Da muss ich entgegen: In anderen Bereichen muten wir den Jungen viel Verantwortung zu, fordern von ihnen, dass sie gesellschaftlich Verantwortung übernehmen, dass sie mehr Disziplin und Leistungsbereitschaft an den Tag legen. Das ist alles richtig. Aber dann müssen wir die junge Generation auch in die politische Verantwortung einbinden und sie aktiv mitmachen lassen. Denn nur wer gefragt wird, beginnt zu denken. Nur wer sich angesprochen fühlt, fühlt sich auch betroffen. Nur wer erkennt, was die Politik mit seinem eigenen Lebensalltag zu tun hat, engagiert sich.
All jenen, die nun denken, „alles richtig, aber die Einheit der Altersgrenzen ist in Gefahr“, denen muss ich entgegen: Die Einheit der Altersgrenzen ist ein Mythos, den es in unserer Rechtsordnung nicht gibt. Sie kennt ganz verschiedene Altersgrenzen, die rechtlich nicht oder nur teilweise verknüpft sind:
- Ab 16 können Junge selbstständig über Glauben und Kirchenzugehörigkeit entscheiden und haben also die Entscheidungsfreiheit hinsichtlich Glaubens- und Gewissensfragen (religiöses Bekenntnis, ZGB 303 III). Dementsprechend kennt die evangelisch-reformierte Landeskirche das aktive Stimmrecht 16 sowie das passives Stimmrecht 18. Mein Vorschlag geht genau in diese gleiche Richtung. - Ab 16 gilt die sexuelle Volljährigkeit, ab 16 dürfen gegorene alkoholische Getränke gekauft werden; ab 16 dürfen Jugendliche bis 22 Uhr beschäftigt und für Überzeit eingesetzt werden; ab 16 dürfen Roller, leichte Motorräder und gewisse Kleinautos geführt werden - 15 ist das Mindestalter für Arbeit, 14 das Alter für den Erwerb des Töffli- und Traktor; 13 muss man sein, um für Botengänge und leichte Arbeiten herangezogen werden zu dürfen und ab 10 sind Junge strafmündig und damit dem Jugendstrafrecht unterstellt.
DIE Altersgrenze gibt es nicht – wir müssen also von Fall zu Fall entscheiden, welche Rechte und welche Pflichten ab welchem Lebensjahr sinnvollerweise zu geben bzw. einzufordern sind.
Die Frage ist also, ab wann die Jugendlichen politisch reif sind.

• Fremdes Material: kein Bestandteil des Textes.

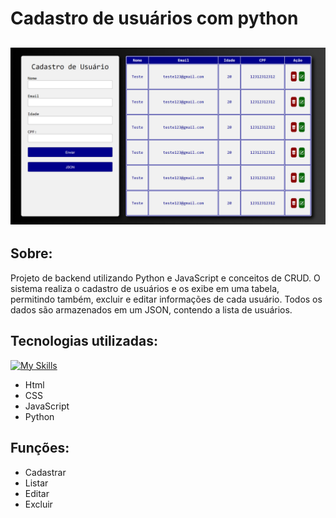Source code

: # Cadastro de usuários com python
## ![alt text](image.png)
## Sobre:
Projeto de backend utilizando Python e JavaScript e conceitos de CRUD. O sistema realiza o cadastro de usuários e os exibe em uma tabela, permitindo também, excluir e editar informações de cada usuário. Todos os dados são armazenados em um JSON, contendo a lista de usuários.
## Tecnologias utilizadas:
[![My Skills](https://skillicons.dev/icons?i=html,css,js,py)](https://skillicons.dev)
- Html
- CSS
- JavaScript
- Python
## Funções:
- Cadastrar
- Listar
- Editar
- Excluir
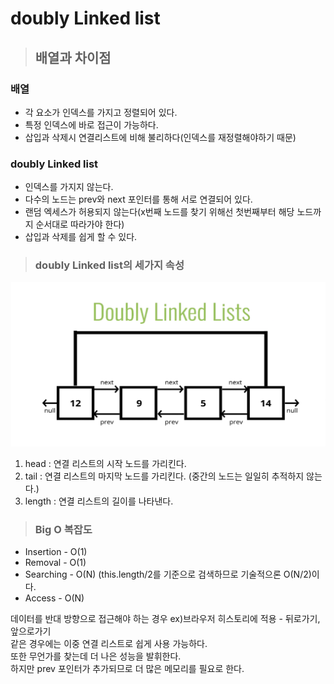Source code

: # doubly Linked list

> ## 배열과 차이점
### 배열

  * 각 요소가 인덱스를 가지고 정렬되어 있다.
  * 특정 인덱스에 바로 접근이 가능하다. 
  * 삽입과 삭제시 연결리스트에 비해 불리하다(인덱스를 재정렬해야하기 때문)
### doubly Linked list
* 인덱스를 가지지 않는다.
* 다수의 노드는 prev와 next 포인터를 통해 서로 연결되어 있다.
* 랜덤 엑세스가 허용되지 않는다(x번째 노드를 찾기 위해선 첫번째부터 해당 노드까지 순서대로 따라가야 한다)
* 삽입과 삭제를 쉽게 할 수 있다.
  

>### doubly Linked list의 세가지 속성
![](images/2022-09-21-09-25-43.png)

1. head : 연결 리스트의 시작 노드를 가리킨다.
2. tail : 연결 리스트의 마지막 노드를 가리킨다. (중간의 노드는 일일히 추적하지 않는다.)
3. length : 연결 리스트의 길이를 나타낸다.


>### Big O 복잡도
* Insertion - O(1)
* Removal - O(1)
* Searching - O(N) (this.length/2를 기준으로 검색하므로 기술적으론 O(N/2)이다.
* Access - O(N)  
  



데이터를 반대 방향으로 접근해야 하는 경우 ex)브라우저 히스토리에 적용 - 뒤로가기, 앞으로가기  
같은 경우에는 이중 연결 리스트로 쉽게 사용 가능하다.  
또한 무언가를 찾는데 더 나은 성능을 발휘한다.  
하지만 prev 포인터가 추가되므로 더 많은 메모리를 필요로 한다.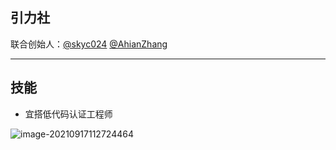 ## 引力社
联合创始人：[@skyc024](https://github.com/skyc024) [@AhianZhang](https://github.com/AhianZhang)

---

## 技能
- 宜搭低代码认证工程师


![image-20210917112724464](https://ahian-blog.oss-cn-beijing.aliyuncs.com/images/2021-09-17-032727.png)

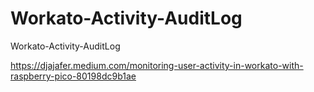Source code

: # Workato-Activity-AuditLog
Workato-Activity-AuditLog

https://djajafer.medium.com/monitoring-user-activity-in-workato-with-raspberry-pico-80198dc9b1ae
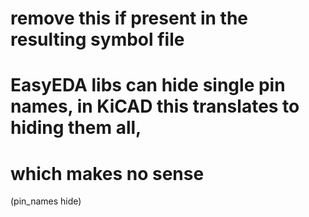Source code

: # remove this if present in the resulting symbol file
# EasyEDA libs can hide single pin names, in KiCAD this translates to hiding them all,
# which makes no sense

(pin_names hide)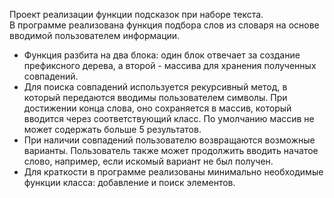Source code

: Проект реализации функции подсказок при наборе текста.  
В программе реализована функция подбора слов из словаря на основе вводимой пользователем информации.  
- Функция разбита на два блока: один блок отвечает за создание префиксного дерева, а второй - массива для хранения полученных совпадений.  
- Для поиска совпадений используетcя рекурсивный метод, в который передаются вводимы пользователем символы. При достижении конца слова, оно сохраняется в массив, который вводится через соответствующий класс. По умолчанию массив не может содержать больше 5 результатов.  
- При наличии совпадений пользователю возвращаются возможные варианты. Пользователь также может продолжить вводить начатое слово, например, если искомый вариант не был получен.  
- Для краткости в программе реализованы минимально необходимые функции класса: добавление и поиск элементов.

Politische Reife heisst, dass man die Tragweite der Entscheide erkennen kann und ist damit juristisch vergleichbar mit der Urteilsfähigkeit, die vernunftgemässes Handeln voraussetzt und in der Rechtswissenschaft ab ca. 14-jährig anerkannt wird. Daran knüpft auch unsere Verfassung an: „Kinder und Jugendliche üben ihre Rechte im Rahmen ihrer Urteilsfähigkeit aus.“, d.h. dass das Stimmrecht möglichst an die (politische) Urteilsfähigkeit anknüpfen muss und nicht an die Volljährigkeit.

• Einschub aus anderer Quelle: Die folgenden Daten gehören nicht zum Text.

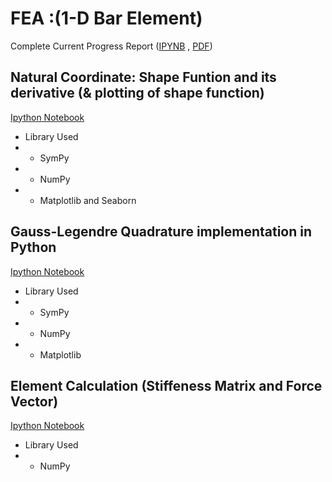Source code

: # FEA :(1-D Bar Element)
Complete Current Progress Report ([IPYNB](https://github.com/iampramodyadav/FEA/blob/main/fea_bar_report.ipynb) , [PDF](https://github.com/iampramodyadav/FEA/blob/main/FEA_Python_BarElement(Pramod_20132015).pdf.pdf))
## Natural Coordinate: Shape Funtion and its derivative (& plotting of shape function)
[Ipython Notebook](https://github.com/iampramodyadav/FEA/blob/main/Shape_Function.ipynb)
* Library Used
*  * SymPy
*  * NumPy
*  * Matplotlib and Seaborn


## Gauss-Legendre Quadrature implementation in Python
[Ipython Notebook](https://github.com/iampramodyadav/FEA/blob/main/Gauss_Legendre_Quadrature.ipynb)
* Library Used
*  * SymPy
*  * NumPy
*  * Matplotlib

## Element Calculation (Stiffeness Matrix and Force Vector)
[Ipython Notebook](https://github.com/iampramodyadav/FEA/blob/main/FEA_1D_Element.ipynb)
* Library Used
*  * NumPy

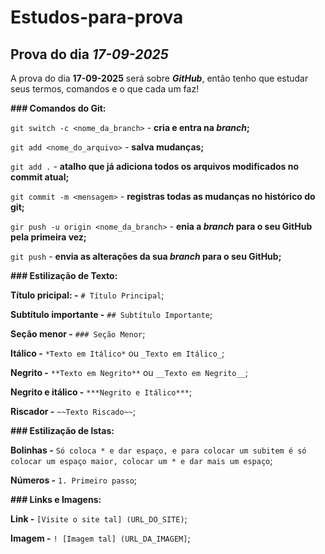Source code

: # Estudos-para-prova
## Prova do dia ***17-09-2025***

A prova do dia **17-09-2025** será sobre ***GitHub***, então tenho que estudar seus termos, comandos e o que cada um faz!

**### Comandos do Git:**


`git switch -c <nome_da_branch>` - **cria e entra na ***branch***;**

`git add <nome_do_arquivo>` - **salva mudanças;**

`git add .` - **atalho que já adiciona todos os arquivos modificados no commit atual;**

`git commit -m <mensagem>` - **registras todas as mudanças no histórico do git;**

`gir push -u origin <nome_da_branch>` - **enia a ***branch*** para o seu GitHub pela primeira vez;**

`git push` - **envia as alterações da sua ***branch*** para o seu GitHub;**


**### Estilização de Texto:**

**Título pricipal: -** `# Título Principal`;

**Subtítulo importante -** `## Subtítulo Importante`;

**Seção menor -** `### Seção Menor`;

**Itálico -** `*Texto em Itálico*` ou `_Texto em Itálico_`;

**Negrito -** `**Texto em Negrito**` ou `__Texto em Negrito__`;

**Negrito e itálico -** `***Negrito e Itálico***`;

**Riscador -** `~~Texto Riscado~~`;


**### Estilização de lstas:**

**Bolinhas -** `Só coloca * e dar espaço, e para colocar um subitem é só colocar um espaço maior, colocar um * e dar mais um espaço`;

**Números -** `1. Primeiro passo`;


**### Links e Imagens:**


**Link -** `[Visite o site tal] (URL_DO_SITE)`;

**Imagem -** `! [Imagem tal] (URL_DA_IMAGEM]`;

Die Senkung des Stimmrechtsalter soll jene 16- und 17-Jährigen stärken, welche die Politik interessiert verfolgen, eigene Ideen haben und mitgestalten möchten. Diese Jungen sind unsere politische Zukunft. Sie sind die Vorbilder für viele andere und können mit ihrem Engagement andere begeistern und motivieren.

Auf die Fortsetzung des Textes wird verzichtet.